1. Carefully review the provided context information:
Domain: Restaurant Entity: THE COPPER KETTLE Review: My friend Mark took me to the copper kettle to celebrate my promotion. I decided to treat myself to Shepherds Pie. It was not as flavorful as I'd have liked and the consistency was just runny, but the servers were awesome and I enjoyed the view from the patio. I may come back to try the strawberries and cream come time for Wimbledon.. Highlight: It was not as flavorful as I'd have liked and the consistency was just runny, but the servers were awesome and I enjoyed the view from the patio. Domain: Restaurant Entity: THE COPPER KETTLE Review: Last week, my colleagues and I visited THE COPPER KETTLE that serves British cuisine. We enjoyed a nice view from inside of the restaurant. The atmosphere was enjoyable and the restaurant was located in a nice area. However, the food was mediocre and was served in small portions. Highlight: We enjoyed a nice view from inside of the restaurant.

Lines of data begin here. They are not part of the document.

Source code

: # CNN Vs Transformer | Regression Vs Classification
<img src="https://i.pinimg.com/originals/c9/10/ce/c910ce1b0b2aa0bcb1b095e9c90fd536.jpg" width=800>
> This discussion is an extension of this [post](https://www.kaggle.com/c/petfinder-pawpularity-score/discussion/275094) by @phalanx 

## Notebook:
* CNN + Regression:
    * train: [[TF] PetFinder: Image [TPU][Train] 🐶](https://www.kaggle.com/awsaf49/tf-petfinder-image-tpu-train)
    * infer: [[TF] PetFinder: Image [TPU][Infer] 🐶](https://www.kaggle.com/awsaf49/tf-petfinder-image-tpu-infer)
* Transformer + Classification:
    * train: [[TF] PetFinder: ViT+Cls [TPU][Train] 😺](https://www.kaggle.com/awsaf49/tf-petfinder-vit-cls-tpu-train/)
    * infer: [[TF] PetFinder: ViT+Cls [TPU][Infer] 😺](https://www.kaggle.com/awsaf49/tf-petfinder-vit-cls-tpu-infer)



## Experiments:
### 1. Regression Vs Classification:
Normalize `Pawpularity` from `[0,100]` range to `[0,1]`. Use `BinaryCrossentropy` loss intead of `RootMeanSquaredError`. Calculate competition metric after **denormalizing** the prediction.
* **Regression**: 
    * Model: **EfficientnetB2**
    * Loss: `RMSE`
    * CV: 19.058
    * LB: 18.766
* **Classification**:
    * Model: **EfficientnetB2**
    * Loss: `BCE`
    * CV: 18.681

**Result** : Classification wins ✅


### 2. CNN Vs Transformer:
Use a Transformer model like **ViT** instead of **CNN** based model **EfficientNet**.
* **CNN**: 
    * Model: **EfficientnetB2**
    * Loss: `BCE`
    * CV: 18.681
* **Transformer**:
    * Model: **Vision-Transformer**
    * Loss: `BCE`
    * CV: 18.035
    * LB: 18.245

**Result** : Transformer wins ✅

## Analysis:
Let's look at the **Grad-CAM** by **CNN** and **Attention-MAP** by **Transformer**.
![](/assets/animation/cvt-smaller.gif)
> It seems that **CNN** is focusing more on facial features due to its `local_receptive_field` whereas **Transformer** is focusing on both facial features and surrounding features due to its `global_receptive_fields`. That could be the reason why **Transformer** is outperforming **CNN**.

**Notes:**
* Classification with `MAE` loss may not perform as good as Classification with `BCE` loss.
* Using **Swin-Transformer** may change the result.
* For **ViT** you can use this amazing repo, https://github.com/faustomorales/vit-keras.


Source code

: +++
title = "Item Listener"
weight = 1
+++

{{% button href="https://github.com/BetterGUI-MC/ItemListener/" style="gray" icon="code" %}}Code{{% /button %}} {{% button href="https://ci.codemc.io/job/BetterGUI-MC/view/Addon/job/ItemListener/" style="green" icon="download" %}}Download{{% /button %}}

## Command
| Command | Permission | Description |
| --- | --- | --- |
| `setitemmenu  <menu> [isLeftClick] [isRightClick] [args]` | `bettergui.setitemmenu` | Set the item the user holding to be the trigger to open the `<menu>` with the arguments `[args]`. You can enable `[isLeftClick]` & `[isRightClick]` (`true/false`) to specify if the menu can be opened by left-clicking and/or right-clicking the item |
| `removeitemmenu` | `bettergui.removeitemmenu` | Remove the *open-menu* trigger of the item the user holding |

2. Analyze the user's question:
user: Howdy, I'm looking for a British restaurant for breakfast. agent: There are several British restaurants available. Would you prefer a moderate or expensive price range? user: Moderate price range please. agent: Five restaurants match your criteria. Four are in Centre area and one is in the West. Which area would you prefer? user: I would like the Center of town please. agent: How about The Copper Kettle? user: Do they offer a good view?
|
22.03% |
Consistent improvements across different tasks highlight the robustness and effectiveness of prompt optimization in improving prompt performance for various natural language processing (NLP) tasks. This shows that prompt optimization can save you considerable time and effort while achieving better results when testing models with optimized prompts that implement best practices for each model.
Conclusion
Ad optimization in amazon Bedrock allows you to effortlessly improve the performance of your ads across a wide range of use cases with just an API call or a few clicks in the amazon Bedrock console. The substantial improvements demonstrated in open source benchmarks for tasks such as summarization, dialog continuation, and function calls underscore the ability of this new feature to significantly streamline the rapid engineering process. Rapid Optimization in amazon Bedrock allows you to easily test many different models for your generative ai application, following rapid engineering best practices for each model. Reducing manual effort will greatly accelerate the development of generative ai applications in your organization.
We recommend that you try Rapid Optimization with your own use cases and contact us for feedback and collaboration.
About the authors
Shreyas Subramanian is a Principal Data Scientist, helping customers use generative ai and deep learning to solve their business challenges using AWS services. Shreyas has experience in large-scale optimization and ML and using ML and reinforcement learning to accelerate optimization tasks.
Chris Pecora is a Generative ai Data Scientist at amazon Web Services. He is passionate about creating innovative products and solutions while focusing on customer-obsessed science. When not running experiments and keeping up with the latest advances in generative ai, he loves spending time with his children.
Zheng Yuan Shen is an applied scientist at amazon Bedrock specializing in fundamental models and machine learning modeling for complex tasks including natural language and structured data understanding. He is passionate about leveraging innovative machine learning solutions to improve products or services, thereby simplifying customers' lives through a seamless combination of science and engineering. Outside of work, he enjoys sports and cooking.
Shipra Kanoria He is a Principal Product Manager at AWS. He is passionate about helping clients solve their most complex problems with the power of machine learning and artificial intelligence. Prior to joining AWS, Shipra spent over 4 years at amazon Alexa, where she launched many productivity-related features in the Alexa voice assistant.